Distribution Specific Quirks

The preceding description of KDE and GNOME has glossed over an important issue: Most distributions don't ship standard KDE or GNOME installations. Instead, they create custom themes, modify Panel settings, alter menu contents, place distribution-specific icons on the desktop, and sometimes even replace components. Also, different distributions may ship with different versions of popular desktop environments. The net effect of these changes is to create a desktop that's identifiable as belonging to a particular distribution. Nobody who's familiar with the systems would mistake a SuSE KDE installation for a Mandrake KDE installation, for instance, although the same core features are available on both. Some of the issues with specific distributions include:

Debian Debian runs on a longer release cycle than most other distributions, and it is more likely to include older but better-tested versions of its packages than are other distributions. Debian 3.0, for instance, ships with KDE 2.2 and GNOME 1.4, which are becoming fairly aged, although you can upgrade these packages to more recent versions. Debian tends not to make extensive changes to its default KDE or GNOME installations.

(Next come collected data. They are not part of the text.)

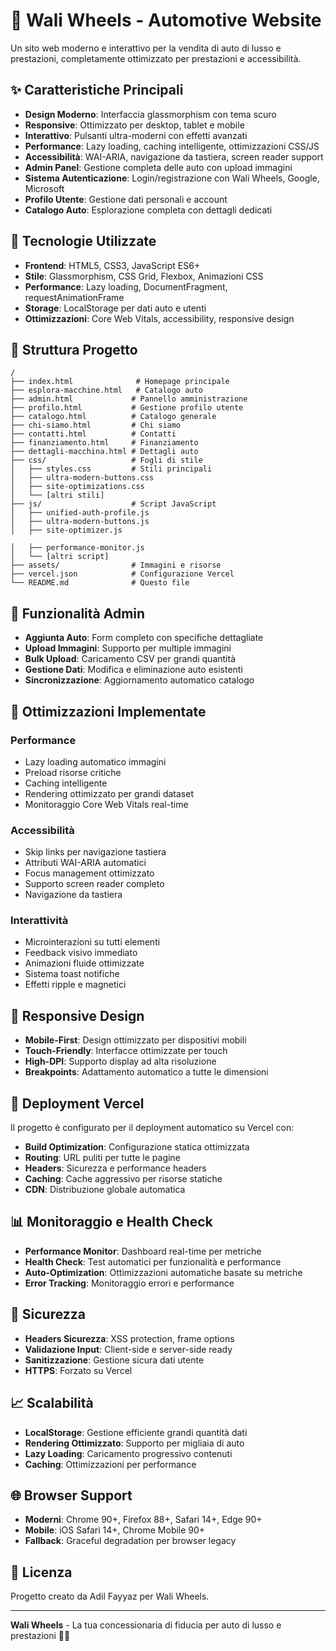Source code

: # 🚗 Wali Wheels - Automotive Website

Un sito web moderno e interattivo per la vendita di auto di lusso e prestazioni, completamente ottimizzato per prestazioni e accessibilità.

## ✨ Caratteristiche Principali

- **Design Moderno**: Interfaccia glassmorphism con tema scuro
- **Responsive**: Ottimizzato per desktop, tablet e mobile
- **Interattivo**: Pulsanti ultra-moderni con effetti avanzati
- **Performance**: Lazy loading, caching intelligente, ottimizzazioni CSS/JS
- **Accessibilità**: WAI-ARIA, navigazione da tastiera, screen reader support
- **Admin Panel**: Gestione completa delle auto con upload immagini
- **Sistema Autenticazione**: Login/registrazione con Wali Wheels, Google, Microsoft
- **Profilo Utente**: Gestione dati personali e account
- **Catalogo Auto**: Esplorazione completa con dettagli dedicati

## 🚀 Tecnologie Utilizzate

- **Frontend**: HTML5, CSS3, JavaScript ES6+
- **Stile**: Glassmorphism, CSS Grid, Flexbox, Animazioni CSS
- **Performance**: Lazy loading, DocumentFragment, requestAnimationFrame
- **Storage**: LocalStorage per dati auto e utenti
- **Ottimizzazioni**: Core Web Vitals, accessibility, responsive design

## 📁 Struttura Progetto

```
/
├── index.html              # Homepage principale
├── esplora-macchine.html   # Catalogo auto
├── admin.html             # Pannello amministrazione
├── profilo.html           # Gestione profilo utente
├── catalogo.html          # Catalogo generale
├── chi-siamo.html         # Chi siamo
├── contatti.html          # Contatti
├── finanziamento.html     # Finanziamento
├── dettagli-macchina.html # Dettagli auto
├── css/                   # Fogli di stile
│   ├── styles.css         # Stili principali
│   ├── ultra-modern-buttons.css
│   ├── site-optimizations.css
│   └── [altri stili]
├── js/                    # Script JavaScript
│   ├── unified-auth-profile.js
│   ├── ultra-modern-buttons.js
│   ├── site-optimizer.js

│   ├── performance-monitor.js
│   └── [altri script]
├── assets/                # Immagini e risorse
├── vercel.json            # Configurazione Vercel
└── README.md              # Questo file
```

## 🔧 Funzionalità Admin

- **Aggiunta Auto**: Form completo con specifiche dettagliate
- **Upload Immagini**: Supporto per multiple immagini
- **Bulk Upload**: Caricamento CSV per grandi quantità
- **Gestione Dati**: Modifica e eliminazione auto esistenti
- **Sincronizzazione**: Aggiornamento automatico catalogo

## 🎯 Ottimizzazioni Implementate

### Performance
- Lazy loading automatico immagini
- Preload risorse critiche
- Caching intelligente
- Rendering ottimizzato per grandi dataset
- Monitoraggio Core Web Vitals real-time

### Accessibilità
- Skip links per navigazione tastiera
- Attributi WAI-ARIA automatici
- Focus management ottimizzato
- Supporto screen reader completo
- Navigazione da tastiera

### Interattività
- Microinterazioni su tutti elementi
- Feedback visivo immediato
- Animazioni fluide ottimizzate
- Sistema toast notifiche
- Effetti ripple e magnetici

## 📱 Responsive Design

- **Mobile-First**: Design ottimizzato per dispositivi mobili
- **Touch-Friendly**: Interfacce ottimizzate per touch
- **High-DPI**: Supporto display ad alta risoluzione
- **Breakpoints**: Adattamento automatico a tutte le dimensioni

## 🚀 Deployment Vercel

Il progetto è configurato per il deployment automatico su Vercel con:

- **Build Optimization**: Configurazione statica ottimizzata
- **Routing**: URL puliti per tutte le pagine
- **Headers**: Sicurezza e performance headers
- **Caching**: Cache aggressivo per risorse statiche
- **CDN**: Distribuzione globale automatica

## 📊 Monitoraggio e Health Check

- **Performance Monitor**: Dashboard real-time per metriche
- **Health Check**: Test automatici per funzionalità e performance
- **Auto-Optimization**: Ottimizzazioni automatiche basate su metriche
- **Error Tracking**: Monitoraggio errori e performance

## 🔐 Sicurezza

- **Headers Sicurezza**: XSS protection, frame options
- **Validazione Input**: Client-side e server-side ready
- **Sanitizzazione**: Gestione sicura dati utente
- **HTTPS**: Forzato su Vercel

## 📈 Scalabilità

- **LocalStorage**: Gestione efficiente grandi quantità dati
- **Rendering Ottimizzato**: Supporto per migliaia di auto
- **Lazy Loading**: Caricamento progressivo contenuti
- **Caching**: Ottimizzazioni per performance

## 🌐 Browser Support

- **Moderni**: Chrome 90+, Firefox 88+, Safari 14+, Edge 90+
- **Mobile**: iOS Safari 14+, Chrome Mobile 90+
- **Fallback**: Graceful degradation per browser legacy

## 📝 Licenza

Progetto creato da Adil Fayyaz per Wali Wheels.

---

**Wali Wheels** - La tua concessionaria di fiducia per auto di lusso e prestazioni 🚗✨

Mandrake This distribution favors KDE but includes GNOME. The distribution makes modest changes to both environments, but it makes more to GNOME than to KDE. In both distributions, some menus are altered to include the Mandrake name. For instance, the GNOME Applications menu becomes the MandrakeLinux menu. Mandrake includes some distribution-specific hardware and software configuration tools, some of which replace desktop environment-specific tools, such as MenuDrake replacing the K Menu Editor. Most of the screen shots in the "Mastering KDE" section of this chapter were taken from a Mandrake 9.1 beta system, running a late beta of KDE 3.1.

Red Hat Red Hat has made extensive changes to both its KDE and GNOME installations to make them look as much alike as possible. Unlike most GNOME systems, Red Hat's default GNOME includes no Menu Panel; instead, the Edge Panel takes on most Menu Panel elements, sometimes in slightly altered form. Most GNOME tools remain accessible, although their positions on menus may be altered from the default.

Slackware Like Debian, Slackware tends not to make extensive changes to its desktop environments, and it doesn't jump on the bandwagon with the latest release as quickly as some others. For instance, Slackware 8.1 shipped with KDE 2.2 and GNOME 1.4, although KDE 3.0.5a was officially available as an upgrade in early 2003, and a late GNOME 2.2 beta was available from http://www.dropline.net/gnome/ (I used this beta to produce most of the screen shots in the "Mastering GNOME" section of this chapter). Slackware 9.0, released late in this book's development process, includes more up-to-date versions of both KDE and GNOME—3.1 and 2.2, respectively.

SuSE Like Mandrake, SuSE favors KDE, and makes even more extensive changes to the default KDE themes and menu layouts. These changes include ready access to SuSE's system configuration tool, YaST. SuSE's default GNOME configuration is less heavily modified than is its KDE setup.

Because of these differences between distributions, some of the specific menu paths provided in earlier sections of this chapter may not apply to your system; nonetheless, the basic principles of operation and most or all of the utilities described should be available to you.